# Brits Adopt Revision Eyepro



## Crusader74 (Feb 18, 2011)

http://soldiersystems.net/tag/revision-eyewear/

Revision has won the UK MoD’s first competition for protective eyewear since 2005. The Combat Protective Eyewear Tender (number DC4/4055) has an estimated contract value of £3.4 million to provide the UK MoD with Revision’s Sawfly® Military Eyewear System and Bullet Ant® Goggles.
​
“Revision is extremely proud to receive the UK MoD contract for Protective Combat Eyewear,” said Jonathan Blanshay, CEO of Revision. “The focus behind all Revision eyewear is to meet and exceed the stringent requirements set forth by our military customers. It’s an honor to be supplying UK troops with what we believe to be the best performance-enhancing eye protection products.”
Colonel Peter Rafferty, Team Leader for Defence, Equipment and Support’s Personal Combat Equipment Team added, “All troops currently in Afghanistan are issued with protective eyewear as standard and these new additions are an enhancement over what is already out there. In addition to the ballistic protection these items offer, IED’s are a significant threat to our troops in theatre and the debris and dirt thrown up from a blast can be just as harmful to troops as the initial blast or fragmentation itself.
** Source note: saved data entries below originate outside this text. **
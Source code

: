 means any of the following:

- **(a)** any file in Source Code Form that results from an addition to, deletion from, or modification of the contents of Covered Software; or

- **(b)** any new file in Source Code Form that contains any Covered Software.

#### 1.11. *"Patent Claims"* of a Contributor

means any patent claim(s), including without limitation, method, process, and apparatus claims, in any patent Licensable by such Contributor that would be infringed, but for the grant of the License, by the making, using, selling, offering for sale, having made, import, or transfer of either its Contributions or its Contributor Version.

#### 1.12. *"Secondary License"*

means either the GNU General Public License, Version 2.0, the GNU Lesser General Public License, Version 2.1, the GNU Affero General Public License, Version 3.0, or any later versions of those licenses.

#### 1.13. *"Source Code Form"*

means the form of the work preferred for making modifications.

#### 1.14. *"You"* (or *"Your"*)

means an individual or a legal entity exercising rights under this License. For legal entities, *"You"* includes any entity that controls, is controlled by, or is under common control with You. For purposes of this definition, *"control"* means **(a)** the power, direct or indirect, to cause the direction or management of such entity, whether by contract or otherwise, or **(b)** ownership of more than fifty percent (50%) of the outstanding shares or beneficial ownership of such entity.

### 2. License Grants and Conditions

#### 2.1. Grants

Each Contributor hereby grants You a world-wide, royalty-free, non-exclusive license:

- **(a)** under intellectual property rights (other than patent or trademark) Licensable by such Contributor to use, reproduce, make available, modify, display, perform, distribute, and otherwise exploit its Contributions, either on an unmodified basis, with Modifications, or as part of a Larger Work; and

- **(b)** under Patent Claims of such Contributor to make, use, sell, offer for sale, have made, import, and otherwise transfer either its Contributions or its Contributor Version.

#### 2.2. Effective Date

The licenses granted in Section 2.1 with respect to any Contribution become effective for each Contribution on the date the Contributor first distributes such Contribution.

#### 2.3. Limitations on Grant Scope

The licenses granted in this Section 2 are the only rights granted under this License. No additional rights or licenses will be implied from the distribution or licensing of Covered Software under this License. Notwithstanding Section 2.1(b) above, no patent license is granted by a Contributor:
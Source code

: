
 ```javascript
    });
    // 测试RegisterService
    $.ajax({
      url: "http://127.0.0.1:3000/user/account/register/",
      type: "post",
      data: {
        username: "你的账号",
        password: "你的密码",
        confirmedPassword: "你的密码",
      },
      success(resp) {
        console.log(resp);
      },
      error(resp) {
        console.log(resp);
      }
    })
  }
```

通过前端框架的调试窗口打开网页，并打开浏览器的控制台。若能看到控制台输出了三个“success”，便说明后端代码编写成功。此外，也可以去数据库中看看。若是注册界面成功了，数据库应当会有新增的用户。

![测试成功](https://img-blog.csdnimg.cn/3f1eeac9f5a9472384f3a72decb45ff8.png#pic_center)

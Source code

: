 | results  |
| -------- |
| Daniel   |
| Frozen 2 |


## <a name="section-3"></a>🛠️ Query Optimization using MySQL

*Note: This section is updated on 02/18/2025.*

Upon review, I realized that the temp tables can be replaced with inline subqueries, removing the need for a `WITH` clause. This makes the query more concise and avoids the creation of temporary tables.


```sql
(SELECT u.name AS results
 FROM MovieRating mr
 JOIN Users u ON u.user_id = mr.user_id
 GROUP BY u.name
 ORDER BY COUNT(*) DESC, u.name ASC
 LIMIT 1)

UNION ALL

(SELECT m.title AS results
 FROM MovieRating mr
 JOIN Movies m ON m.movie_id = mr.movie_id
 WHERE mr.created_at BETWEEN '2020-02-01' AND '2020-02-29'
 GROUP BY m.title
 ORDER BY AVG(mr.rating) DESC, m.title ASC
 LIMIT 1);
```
This protective eyewear is the best chance they have of minimizing injuries to the eyes while still maintaining situational awareness and thus the ability to do their jobs.”
​
The Bullet Ant Goggle System provides ballistic protection against medium-energy fragmentation while protecting against the environment: sand, wind and dust. The goggle system features interchangeable OcuMax® coated lenses for high-performance anti-fog and anti-scratch capabilities and provides flawless optics for unprecedented visual clarity. It also accepts prescriptions.


----------